Add new sources via web console

Load streaming data from Apache Kafka

As of today, Kafka is the primary data source (and sink) for Timeplus. By the strong partnership with Confluent, we can load real-time data from Confluent Cloud, Confluent Platform, or Apache Kafka into Timeplus streaming engine. (A new feature is recently introduced to create external streams to analyze data in Confluent/Kafka/Redpanda without moving data)

Confluent Cloud

  1. Click the Add Data from the navigation menu. Then click Kafka and click the Start button
  2. Specify a name for this data source, and optionally provide a readable description.
  3. Choose Confluent Cloud for the deployment type of the Kafka.
  4. Specify the broker(s) URL, such as pkc-abc12.us-west-2.aws.confluent.cloud:9092
  5. Specify the name of the Kafka topic.
  6. When you select Confluent Cloud, the SASL Plain is automatically selected. Type in the API Key and Secret Key for your cluster.
  7. For Data Format, we currently support JSON, AVRO and Text format. If the data in the Kafka topic is in JSON format, but the schema may change over time, we recommend you to choose the Text format, so that the entire JSON document will be saved as a string, and you can apply JSON related functions to extract value, even the schema is changed.
  8. If you choose AVRO, there is an option for 'Auto Extraction'. By default it's turned off, meaning the entire message will be saved as a string. If you turn it on, then the top level attribute in the AVRO message will be put into different columns. This would be more convenient for you to query, but won't support schema evolution.
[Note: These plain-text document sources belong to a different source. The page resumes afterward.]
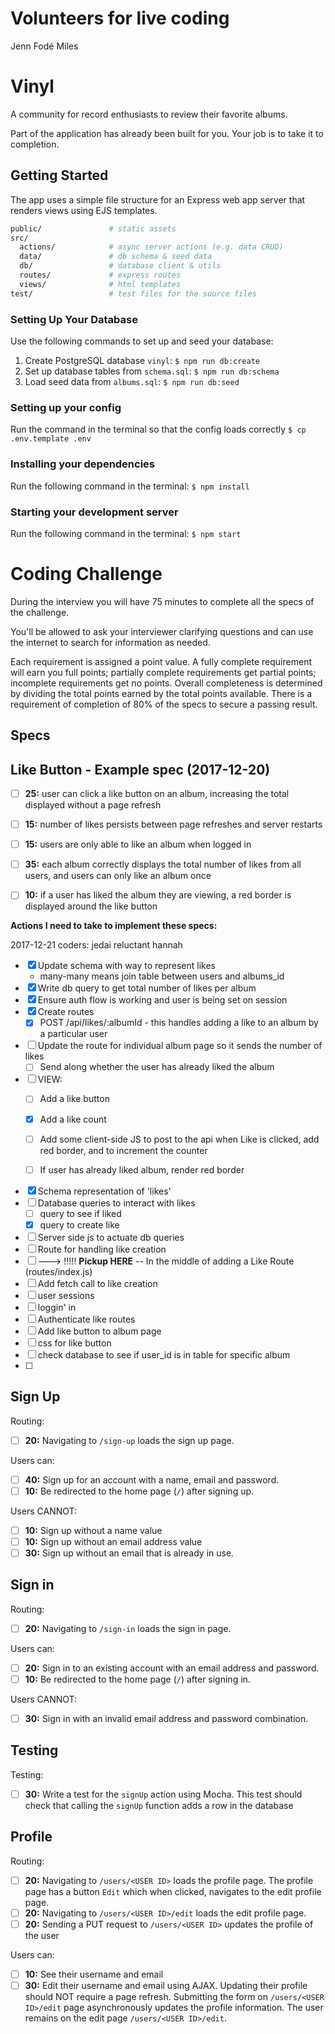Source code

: # Volunteers for live coding

Jenn
Fodé
Miles



# Vinyl

A community for record enthusiasts to review their favorite albums.

Part of the application has already been built for you. Your job is to take it to completion.

## Getting Started

The app uses a simple file structure for an Express web app server that renders views using EJS templates.

```sh
public/               # static assets
src/
  actions/            # async server actions (e.g. data CRUD)
  data/               # db schema & seed data
  db/                 # database client & utils
  routes/             # express routes
  views/              # html templates
test/                 # test files for the source files
```

### Setting Up Your Database

Use the following commands to set up and seed your database:

1. Create PostgreSQL database `vinyl`: `$ npm run db:create`
1. Set up database tables from `schema.sql`: `$ npm run db:schema`
1. Load seed data from `albums.sql`: `$ npm run db:seed`

### Setting up your config

Run the command in the terminal so that the config loads correctly
`$ cp .env.template .env`

### Installing your dependencies

Run the following command in the terminal:
`$ npm install`

### Starting your development server

Run the following command in the terminal:
`$ npm start`


# Coding Challenge

During the interview you will have 75 minutes to complete all the specs of the challenge.

You'll be allowed to ask your interviewer clarifying questions and can use the internet to search for information as needed.

Each requirement is assigned a point value. A fully complete requirement will earn you full points; partially complete requirements get partial points; incomplete requirements get no points. Overall completeness is determined by dividing the total points earned by the total points available. There is a requirement of completion of 80% of the specs to secure a passing result.

## Specs

## Like Button - Example spec (2017-12-20)


- [ ] __25:__ user can click a like button on an album, increasing the total displayed without a page refresh
- [ ] __15:__ number of likes persists between page refreshes and server restarts
- [ ] __15:__ users are only able to like an album when logged in
- [ ] __35:__ each album correctly displays the total number of likes from all users, and users can only like an album once
- [ ] __10:__ if a user has liked the album they are viewing, a red border is displayed around the like button


**Actions I need to take to implement these specs:**

2017-12-21 coders:
jedai
reluctant hannah


- [x] Update schema with way to represent likes
  - many-many means join table between users and albums_id
- [x] Write db query to get total number of likes per album
- [x] Ensure auth flow is working and user is being set on session
- [x] Create routes
  - [x] POST /api/likes/:albumId  - this handles adding a like to an album by a particular user
- [ ] Update the route for individual album page so it sends the number of likes
  - [ ] Send along whether the user has already liked the album
- [ ] VIEW:
  - [ ] Add a like button
  - [x] Add a like count
  - [ ] Add some client-side JS to post to the api when Like is clicked, add red border, and to increment the counter
  - [ ] If user has already liked album, render red border



- [x] Schema representation of 'likes'
- [ ] Database queries to interact with likes
  - [ ] query to see if liked
  - [x] query to create like
- [ ] Server side js to actuate db queries
- [ ] Route for handling like creation
- [ ] ---> !!!!! **Pickup HERE** -- In the middle of adding a Like Route (routes/index.js)
- [ ] Add fetch call to like creation
- [ ] user sessions
- [ ] loggin' in
- [ ] Authenticate like routes
- [ ] Add like button to album page
- [ ] css for like button
- [ ] check database to see if user_id is in table for specific album
- [ ]






## Sign Up

Routing:
- [ ] __20:__ Navigating to `/sign-up` loads the sign up page.

Users can:
- [ ] __40:__ Sign up for an account with a name, email and password.
- [ ] __10:__ Be redirected to the home page (`/`) after signing up.

Users CANNOT:
- [ ] __10:__ Sign up without a name value
- [ ] __10:__ Sign up without an email address value
- [ ] __30:__ Sign up without an email that is already in use.

## Sign in

Routing:
- [ ] __20:__ Navigating to `/sign-in` loads the sign in page.

Users can:
- [ ] __20:__ Sign in to an existing account with an email address and password.
- [ ] __10:__ Be redirected to the home page (`/`) after signing in.

Users CANNOT:

- [ ] __30:__ Sign in with an invalid email address and password combination.

## Testing

Testing:
- [ ] __30:__ Write a test for the `signUp` action using Mocha. This test should check that calling the `signUp` function adds a row in the database

## Profile

Routing:
- [ ] __20:__ Navigating to `/users/<USER ID>` loads the profile page. The profile page has a button `Edit` which when clicked, navigates to the edit profile page.
- [ ] __20:__ Navigating to `/users/<USER ID>/edit` loads the edit profile page.
- [ ] __20:__ Sending a PUT request to `/users/<USER ID>` updates the profile of the user

Users can:
- [ ] __10:__ See their username and email
- [ ] __30:__ Edit their username and email using AJAX. Updating their profile should NOT require a page refresh. Submitting the form on `/users/<USER ID>/edit` page asynchronously updates the profile information. The user remains on the edit page `/users/<USER ID>/edit`.
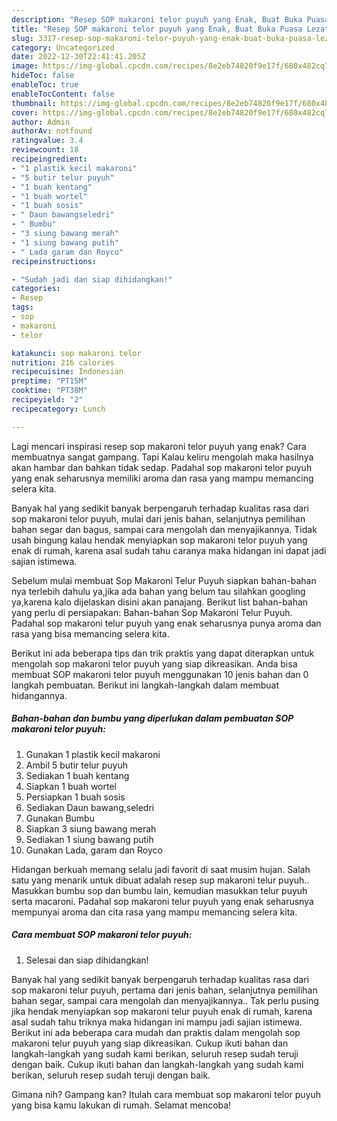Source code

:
 ```yaml
---
description: "Resep SOP makaroni telor puyuh yang Enak, Buat Buka Puasa Lezat"
title: "Resep SOP makaroni telor puyuh yang Enak, Buat Buka Puasa Lezat"
slug: 3317-resep-sop-makaroni-telor-puyuh-yang-enak-buat-buka-puasa-lezat
category: Uncategorized
date: 2022-12-30T22:41:41.205Z
image: https://img-global.cpcdn.com/recipes/8e2eb74820f9e17f/680x482cq70/sop-makaroni-telor-puyuh-foto-resep-utama.jpg
hideToc: false
enableToc: true
enableTocContent: false
thumbnail: https://img-global.cpcdn.com/recipes/8e2eb74820f9e17f/680x482cq70/sop-makaroni-telor-puyuh-foto-resep-utama.jpg
cover: https://img-global.cpcdn.com/recipes/8e2eb74820f9e17f/680x482cq70/sop-makaroni-telor-puyuh-foto-resep-utama.jpg
author: Admin
authorAv: notfound
ratingvalue: 3.4
reviewcount: 18
recipeingredient:
- "1 plastik kecil makaroni"
- "5 butir telur puyuh"
- "1 buah kentang"
- "1 buah wortel"
- "1 buah sosis"
- " Daun bawangseledri"
- " Bumbu"
- "3 siung bawang merah"
- "1 siung bawang putih"
- " Lada garam dan Royco"
recipeinstructions:

- "Sudah jadi dan siap dihidangkan!"
categories:
- Resep
tags:
- sop
- makaroni
- telor

katakunci: sop makaroni telor 
nutrition: 216 calories
recipecuisine: Indonesian
preptime: "PT15M"
cooktime: "PT38M"
recipeyield: "2"
recipecategory: Lunch

---
```



Lagi mencari inspirasi resep sop makaroni telor puyuh yang enak? Cara membuatnya sangat gampang. Tapi Kalau keliru mengolah maka hasilnya akan hambar dan bahkan tidak sedap. Padahal sop makaroni telor puyuh yang enak seharusnya memiliki aroma dan rasa yang mampu memancing selera kita.


Banyak hal yang sedikit banyak berpengaruh terhadap kualitas rasa dari sop makaroni telor puyuh, mulai dari jenis bahan, selanjutnya pemilihan bahan segar dan bagus, sampai cara mengolah dan menyajikannya. Tidak usah bingung kalau hendak menyiapkan sop makaroni telor puyuh yang enak di rumah, karena asal sudah tahu caranya maka hidangan ini dapat jadi sajian istimewa.

Sebelum mulai membuat Sop Makaroni Telur Puyuh siapkan bahan-bahan nya terlebih dahulu ya,jika ada bahan yang belum tau silahkan googling ya,karena kalo dijelaskan disini akan panajang. Berikut list bahan-bahan yang perlu di persiapakan: Bahan-bahan Sop Makaroni Telur Puyuh. Padahal sop makaroni telur puyuh yang enak seharusnya punya aroma dan rasa yang bisa memancing selera kita.


Berikut ini ada beberapa tips dan trik praktis yang dapat diterapkan untuk mengolah sop makaroni telor puyuh yang siap dikreasikan. Anda bisa membuat SOP makaroni telor puyuh menggunakan 10 jenis bahan dan 0 langkah pembuatan. Berikut ini langkah-langkah dalam membuat hidangannya.

<!--inarticleads1-->

##### Bahan-bahan dan bumbu yang diperlukan dalam pembuatan SOP makaroni telor puyuh:

1. Gunakan 1 plastik kecil makaroni
1. Ambil 5 butir telur puyuh
1. Sediakan 1 buah kentang
1. Siapkan 1 buah wortel
1. Persiapkan 1 buah sosis
1. Sediakan  Daun bawang,seledri
1. Gunakan  Bumbu
1. Siapkan 3 siung bawang merah
1. Sediakan 1 siung bawang putih
1. Gunakan  Lada, garam dan Royco


Hidangan berkuah memang selalu jadi favorit di saat musim hujan. Salah satu yang menarik untuk dibuat adalah resep sup makaroni telur puyuh.. Masukkan bumbu sop dan bumbu lain, kemudian masukkan telur puyuh serta macaroni. Padahal sop makaroni telur puyuh yang enak seharusnya mempunyai aroma dan cita rasa yang mampu memancing selera kita. 

<!--inarticleads2-->

##### Cara membuat SOP makaroni telor puyuh:


1. Selesai dan siap dihidangkan!

Banyak hal yang sedikit banyak berpengaruh terhadap kualitas rasa dari sop makaroni telur puyuh, pertama dari jenis bahan, selanjutnya pemilihan bahan segar, sampai cara mengolah dan menyajikannya.. Tak perlu pusing jika hendak menyiapkan sop makaroni telur puyuh enak di rumah, karena asal sudah tahu triknya maka hidangan ini mampu jadi sajian istimewa. Berikut ini ada beberapa cara mudah dan praktis dalam mengolah sop makaroni telur puyuh yang siap dikreasikan. Cukup ikuti bahan dan langkah-langkah yang sudah kami berikan, seluruh resep sudah teruji dengan baik. Cukup ikuti bahan dan langkah-langkah yang sudah kami berikan, seluruh resep sudah teruji dengan baik. 

Gimana nih? Gampang kan? Itulah cara membuat sop makaroni telor puyuh yang bisa kamu lakukan di rumah. Selamat mencoba!
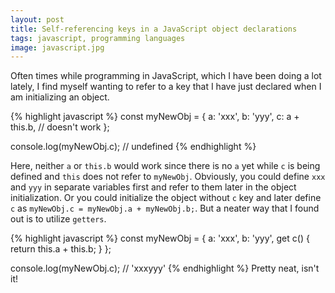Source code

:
 ```yaml
---
layout: post
title: Self-referencing keys in a JavaScript object declarations 
tags: javascript, programming languages
image: javascript.jpg
---
```


Often times while programming in JavaScript, which I have been doing a lot lately, I find myself wanting to refer to a key that I have just declared when I am initializing an object.

{% highlight javascript %}
const myNewObj = {
  a: 'xxx',
  b: 'yyy',
  c: a + this.b, // doesn't work
};

console.log(myNewObj.c); // undefined
{% endhighlight %}

Here, neither `a` or `this.b` would work since there is no `a` yet while `c` is being defined and `this` does not refer to `myNewObj`. Obviously, you could define `xxx` and `yyy` in separate variables first and refer to them later in the object initialization. Or you could initialize the object without `c` key and later define `c` as `myNewObj.c = myNewObj.a + myNewObj.b;`. But a neater way that I found out is to utilize `getters`.


{% highlight javascript %}
const myNewObj = {
  a: 'xxx',
  b: 'yyy',
  get c() {
    return this.a + this.b;
  }
};

console.log(myNewObj.c); // 'xxxyyy'
{% endhighlight %}
Pretty neat, isn't it!

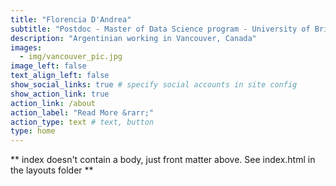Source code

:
 ```yaml
---
title: "Florencia D'Andrea"
subtitle: "Postdoc - Master of Data Science program - University of British Columbia"
description: "Argentinian working in Vancouver, Canada"
images:
  - img/vancouver_pic.jpg
image_left: false
text_align_left: false
show_social_links: true # specify social accounts in site config
show_action_link: true
action_link: /about
action_label: "Read More &rarr;"
action_type: text # text, button
type: home
---
```


** index doesn't contain a body, just front matter above.
See index.html in the layouts folder **
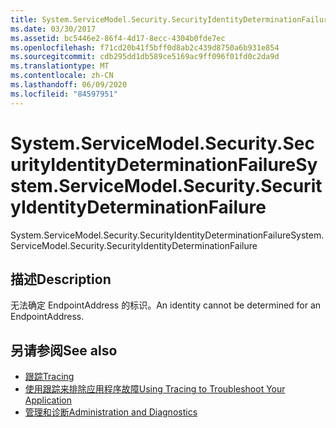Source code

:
 ```yaml
---
title: System.ServiceModel.Security.SecurityIdentityDeterminationFailure
ms.date: 03/30/2017
ms.assetid: bc5446e2-86f4-4d17-8ecc-4304b0fde7ec
ms.openlocfilehash: f71cd20b41f5bff0d8ab2c439d8750a6b931e854
ms.sourcegitcommit: cdb295dd1db589ce5169ac9ff096f01fd0c2da9d
ms.translationtype: MT
ms.contentlocale: zh-CN
ms.lasthandoff: 06/09/2020
ms.locfileid: "84597951"
---
```

# <a name="systemservicemodelsecuritysecurityidentitydeterminationfailure"></a><span data-ttu-id="0dccc-102">System.ServiceModel.Security.SecurityIdentityDeterminationFailure</span><span class="sxs-lookup"><span data-stu-id="0dccc-102">System.ServiceModel.Security.SecurityIdentityDeterminationFailure</span></span>
<span data-ttu-id="0dccc-103">System.ServiceModel.Security.SecurityIdentityDeterminationFailure</span><span class="sxs-lookup"><span data-stu-id="0dccc-103">System.ServiceModel.Security.SecurityIdentityDeterminationFailure</span></span>  
  
## <a name="description"></a><span data-ttu-id="0dccc-104">描述</span><span class="sxs-lookup"><span data-stu-id="0dccc-104">Description</span></span>  
 <span data-ttu-id="0dccc-105">无法确定 EndpointAddress 的标识。</span><span class="sxs-lookup"><span data-stu-id="0dccc-105">An identity cannot be determined for an EndpointAddress.</span></span>  
  
## <a name="see-also"></a><span data-ttu-id="0dccc-106">另请参阅</span><span class="sxs-lookup"><span data-stu-id="0dccc-106">See also</span></span>

- [<span data-ttu-id="0dccc-107">跟踪</span><span class="sxs-lookup"><span data-stu-id="0dccc-107">Tracing</span></span>](index.md)
- [<span data-ttu-id="0dccc-108">使用跟踪来排除应用程序故障</span><span class="sxs-lookup"><span data-stu-id="0dccc-108">Using Tracing to Troubleshoot Your Application</span></span>](using-tracing-to-troubleshoot-your-application.md)
- [<span data-ttu-id="0dccc-109">管理和诊断</span><span class="sxs-lookup"><span data-stu-id="0dccc-109">Administration and Diagnostics</span></span>](../index.md)
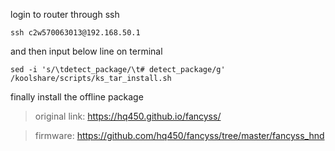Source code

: login to router through ssh
```shell script
ssh c2w570063013@192.168.50.1
```
and then input below line on terminal
```shell script
sed -i 's/\tdetect_package/\t# detect_package/g' /koolshare/scripts/ks_tar_install.sh
```
finally install the offline package

>original link: https://hq450.github.io/fancyss/

>firmware: https://github.com/hq450/fancyss/tree/master/fancyss_hnd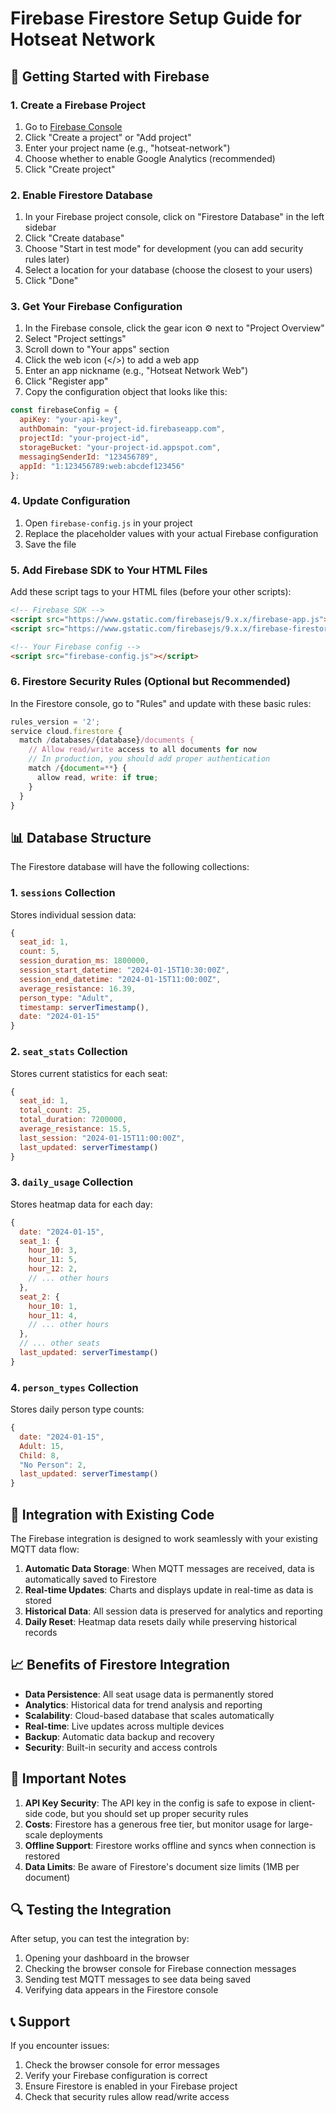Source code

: # Firebase Firestore Setup Guide for Hotseat Network

## 🚀 Getting Started with Firebase

### 1. Create a Firebase Project

1. Go to [Firebase Console](https://console.firebase.google.com/)
2. Click "Create a project" or "Add project"
3. Enter your project name (e.g., "hotseat-network")
4. Choose whether to enable Google Analytics (recommended)
5. Click "Create project"

### 2. Enable Firestore Database

1. In your Firebase project console, click on "Firestore Database" in the left sidebar
2. Click "Create database"
3. Choose "Start in test mode" for development (you can add security rules later)
4. Select a location for your database (choose the closest to your users)
5. Click "Done"

### 3. Get Your Firebase Configuration

1. In the Firebase console, click the gear icon ⚙️ next to "Project Overview"
2. Select "Project settings"
3. Scroll down to "Your apps" section
4. Click the web icon (</>) to add a web app
5. Enter an app nickname (e.g., "Hotseat Network Web")
6. Click "Register app"
7. Copy the configuration object that looks like this:

```javascript
const firebaseConfig = {
  apiKey: "your-api-key",
  authDomain: "your-project-id.firebaseapp.com",
  projectId: "your-project-id",
  storageBucket: "your-project-id.appspot.com",
  messagingSenderId: "123456789",
  appId: "1:123456789:web:abcdef123456"
};
```

### 4. Update Configuration

1. Open `firebase-config.js` in your project
2. Replace the placeholder values with your actual Firebase configuration
3. Save the file

### 5. Add Firebase SDK to Your HTML Files

Add these script tags to your HTML files (before your other scripts):

```html
<!-- Firebase SDK -->
<script src="https://www.gstatic.com/firebasejs/9.x.x/firebase-app.js"></script>
<script src="https://www.gstatic.com/firebasejs/9.x.x/firebase-firestore.js"></script>

<!-- Your Firebase config -->
<script src="firebase-config.js"></script>
```

### 6. Firestore Security Rules (Optional but Recommended)

In the Firestore console, go to "Rules" and update with these basic rules:

```javascript
rules_version = '2';
service cloud.firestore {
  match /databases/{database}/documents {
    // Allow read/write access to all documents for now
    // In production, you should add proper authentication
    match /{document=**} {
      allow read, write: if true;
    }
  }
}
```

## 📊 Database Structure

The Firestore database will have the following collections:

### 1. `sessions` Collection
Stores individual session data:
```javascript
{
  seat_id: 1,
  count: 5,
  session_duration_ms: 1800000,
  session_start_datetime: "2024-01-15T10:30:00Z",
  session_end_datetime: "2024-01-15T11:00:00Z",
  average_resistance: 16.39,
  person_type: "Adult",
  timestamp: serverTimestamp(),
  date: "2024-01-15"
}
```

### 2. `seat_stats` Collection
Stores current statistics for each seat:
```javascript
{
  seat_id: 1,
  total_count: 25,
  total_duration: 7200000,
  average_resistance: 15.5,
  last_session: "2024-01-15T11:00:00Z",
  last_updated: serverTimestamp()
}
```

### 3. `daily_usage` Collection
Stores heatmap data for each day:
```javascript
{
  date: "2024-01-15",
  seat_1: {
    hour_10: 3,
    hour_11: 5,
    hour_12: 2,
    // ... other hours
  },
  seat_2: {
    hour_10: 1,
    hour_11: 4,
    // ... other hours
  },
  // ... other seats
  last_updated: serverTimestamp()
}
```

### 4. `person_types` Collection
Stores daily person type counts:
```javascript
{
  date: "2024-01-15",
  Adult: 15,
  Child: 8,
  "No Person": 2,
  last_updated: serverTimestamp()
}
```

## 🔧 Integration with Existing Code

The Firebase integration is designed to work seamlessly with your existing MQTT data flow:

1. **Automatic Data Storage**: When MQTT messages are received, data is automatically saved to Firestore
2. **Real-time Updates**: Charts and displays update in real-time as data is stored
3. **Historical Data**: All session data is preserved for analytics and reporting
4. **Daily Reset**: Heatmap data resets daily while preserving historical records

## 📈 Benefits of Firestore Integration

- **Data Persistence**: All seat usage data is permanently stored
- **Analytics**: Historical data for trend analysis and reporting
- **Scalability**: Cloud-based database that scales automatically
- **Real-time**: Live updates across multiple devices
- **Backup**: Automatic data backup and recovery
- **Security**: Built-in security and access controls

## 🚨 Important Notes

1. **API Key Security**: The API key in the config is safe to expose in client-side code, but you should set up proper security rules
2. **Costs**: Firestore has a generous free tier, but monitor usage for large-scale deployments
3. **Offline Support**: Firestore works offline and syncs when connection is restored
4. **Data Limits**: Be aware of Firestore's document size limits (1MB per document)

## 🔍 Testing the Integration

After setup, you can test the integration by:

1. Opening your dashboard in the browser
2. Checking the browser console for Firebase connection messages
3. Sending test MQTT messages to see data being saved
4. Verifying data appears in the Firestore console

## 📞 Support

If you encounter issues:
1. Check the browser console for error messages
2. Verify your Firebase configuration is correct
3. Ensure Firestore is enabled in your Firebase project
4. Check that security rules allow read/write access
When AVRO is selected, you also need to specify the address, API key, and secret key for the schema registry.
  9. By default, the source can create a new stream in Timeplus. Please specify the new stream name. Alternatively, you can disable the stream creation and choose an existing stream from the list.
  10. Click Next to preview the streaming data from the specified Kafka source and choose a column as the event time.
  11. Finish the rest of the wizard and your streaming data will be available in the new stream immediately.

Custom Kafka Deployment

Similar steps as loading data from Confluent Cloud. You may not need to specify the SASL Plain as the authentication method. Please make sure Timeplus can reach out to your Kafka broker(s)

Notes for Kafka source

Please note:

  1. Currently we only support JSON format for the messages in Kafka topics
  2. The topic level JSON attributes will be converted to stream columns. For nested attributes, the element will be saved as a String column and later you can query them with one of the JSON functions.
  3. Values in number or boolean types in the JSON message will be converted to corresponding type in the stream.
  4. Datetime or timestamp will be saved as a String column. You can convert them back to DateTime via toTime function.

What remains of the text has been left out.